[TO DO]:
For this exercise, please find the lines in the entries that include the word "What" and copy them.

[WORKING DATA]:

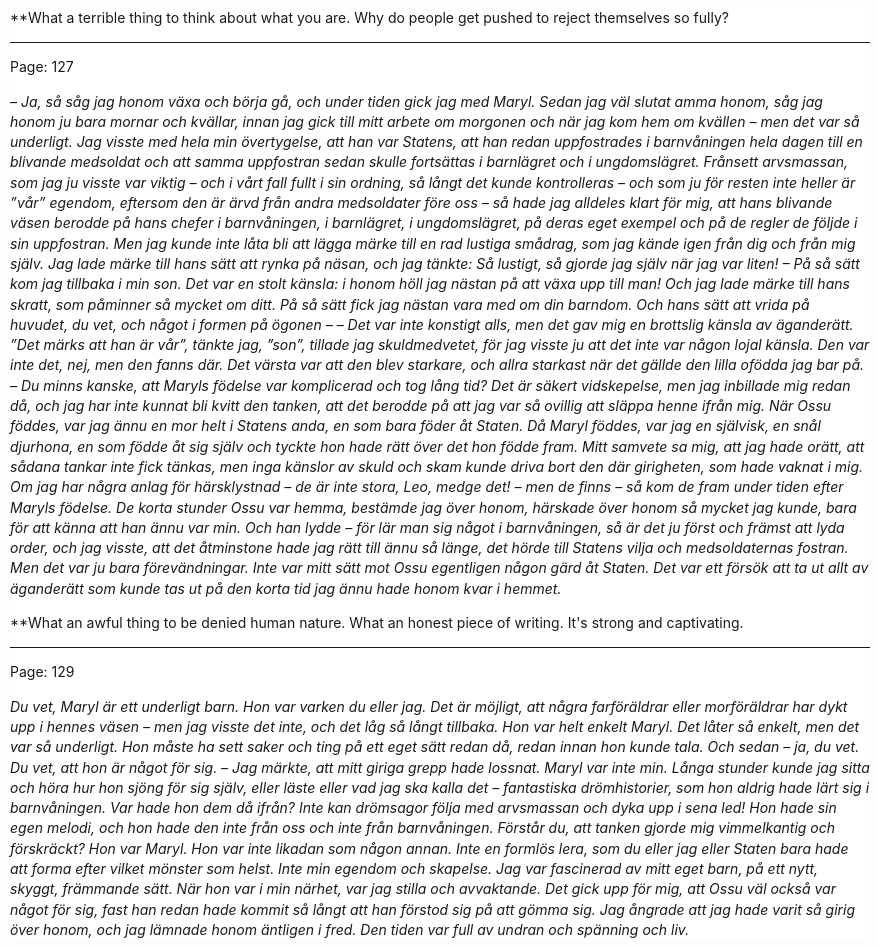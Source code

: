 **What a terrible thing to think about what you are. Why do people get pushed to reject themselves so fully?

---
Page: 127

*– Ja, så såg jag honom växa och börja gå, och under tiden gick jag med Maryl. Sedan jag väl slutat amma honom, såg jag honom ju bara mornar och kvällar, innan jag gick till mitt arbete om morgonen och när jag kom hem om kvällen – men det var så underligt. Jag visste med hela min övertygelse, att han var Statens, att han redan uppfostrades i barnvåningen hela dagen till en blivande medsoldat och att samma uppfostran sedan skulle fortsättas i barnlägret och i ungdomslägret. Frånsett arvsmassan, som jag ju visste var viktig – och i vårt fall fullt i sin ordning, så långt det kunde kontrolleras – och som ju för resten inte heller är ”vår” egendom, eftersom den är ärvd från andra medsoldater före oss – så hade jag alldeles klart för mig, att hans blivande väsen berodde på hans chefer i barnvåningen, i barnlägret, i ungdomslägret, på deras  eget exempel och på de regler de följde i sin uppfostran. Men jag kunde inte låta bli att lägga märke till en rad lustiga smådrag, som jag kände igen från dig och från mig själv. Jag lade märke till hans sätt att rynka på näsan, och jag tänkte: Så lustigt, så gjorde jag själv när jag var liten! – På så sätt kom jag tillbaka i min son. Det var en stolt känsla: i honom höll jag nästan på att växa upp till man! Och jag lade märke till hans skratt, som påminner så mycket om ditt. På så sätt fick jag nästan vara med om din barndom. Och hans sätt att vrida på huvudet, du vet, och något i formen på ögonen – – Det var inte konstigt alls, men det gav mig en brottslig känsla av äganderätt. ”Det märks att han är vår”, tänkte jag, ”son”, tillade jag skuldmedvetet, för jag visste ju att det inte var någon lojal känsla. Den var inte det, nej, men den fanns där. Det värsta var att den blev starkare, och allra starkast när det gällde den lilla ofödda jag bar på. – Du minns kanske, att Maryls födelse var komplicerad och tog lång tid? Det är säkert vidskepelse, men jag inbillade mig redan då, och jag har inte kunnat bli kvitt den tanken, att det berodde på att jag var så ovillig att släppa henne ifrån mig. När Ossu föddes, var jag ännu en mor helt i Statens anda, en som bara föder  åt Staten. Då Maryl föddes, var jag en självisk, en snål djurhona, en som födde åt sig själv och tyckte hon hade rätt över det hon födde fram. Mitt samvete sa mig, att jag hade orätt, att sådana tankar inte fick tänkas, men inga känslor av skuld och skam kunde driva bort den där girigheten, som hade vaknat i mig. Om jag har några anlag för härsklystnad – de är inte stora, Leo, medge det! – men de finns – så kom de fram under tiden efter Maryls födelse. De korta stunder Ossu var hemma, bestämde jag över honom, härskade över honom så mycket jag kunde, bara för att känna att han ännu var min. Och han lydde – för lär man sig något i barnvåningen, så är det ju först och främst att lyda order, och jag visste, att det åtminstone hade jag rätt till ännu så länge, det hörde till Statens vilja och medsoldaternas fostran. Men det var ju bara förevändningar. Inte var mitt sätt mot Ossu egentligen någon gärd åt Staten. Det var ett försök att ta ut allt av äganderätt som kunde tas ut på den korta tid jag ännu hade honom kvar i hemmet.*

**What an awful thing to be denied human nature. What an honest piece of writing. It's strong and captivating. 

---
Page: 129

*Du vet, Maryl är ett underligt barn. Hon var varken du eller jag. Det är möjligt, att några farföräldrar eller morföräldrar har dykt upp i hennes väsen – men jag visste det inte, och det låg så långt tillbaka. Hon var helt enkelt Maryl. Det låter så enkelt, men det var så underligt. Hon måste ha sett saker och ting på ett eget sätt redan då, redan innan hon kunde tala. Och sedan – ja, du vet. Du vet, att hon är något för sig.
– Jag märkte, att mitt giriga grepp hade lossnat. Maryl var inte min. Långa stunder kunde jag sitta och höra hur hon sjöng för sig själv, eller läste eller vad jag ska kalla det – fantastiska drömhistorier, som hon aldrig hade lärt sig i barnvåningen. Var hade hon dem då ifrån? Inte kan drömsagor följa med arvsmassan och dyka upp i sena led! Hon hade sin egen melodi, och hon hade den inte från oss och inte från barnvåningen. Förstår du, att tanken gjorde mig vimmelkantig och förskräckt? Hon var Maryl. Hon var inte likadan som någon annan. Inte en formlös lera, som du eller jag eller Staten bara hade att forma efter vilket mönster som helst. Inte  min egendom och skapelse. Jag var fascinerad av mitt eget barn, på ett nytt, skyggt, främmande sätt. När hon var i min närhet, var jag stilla och avvaktande. Det gick upp för mig, att Ossu väl också var något för sig, fast han redan hade kommit så långt att han förstod sig på att gömma sig. Jag ångrade att jag hade varit så girig över honom, och jag lämnade honom äntligen i fred. Den tiden var full av undran och spänning och liv.*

[TASK RESPONSE]:
: **What a terrible thing to think about what you are. Why do people get pushed to reject themselves so fully?
**What an awful thing to be denied human nature. What an honest piece of writing. It's strong and captivating. 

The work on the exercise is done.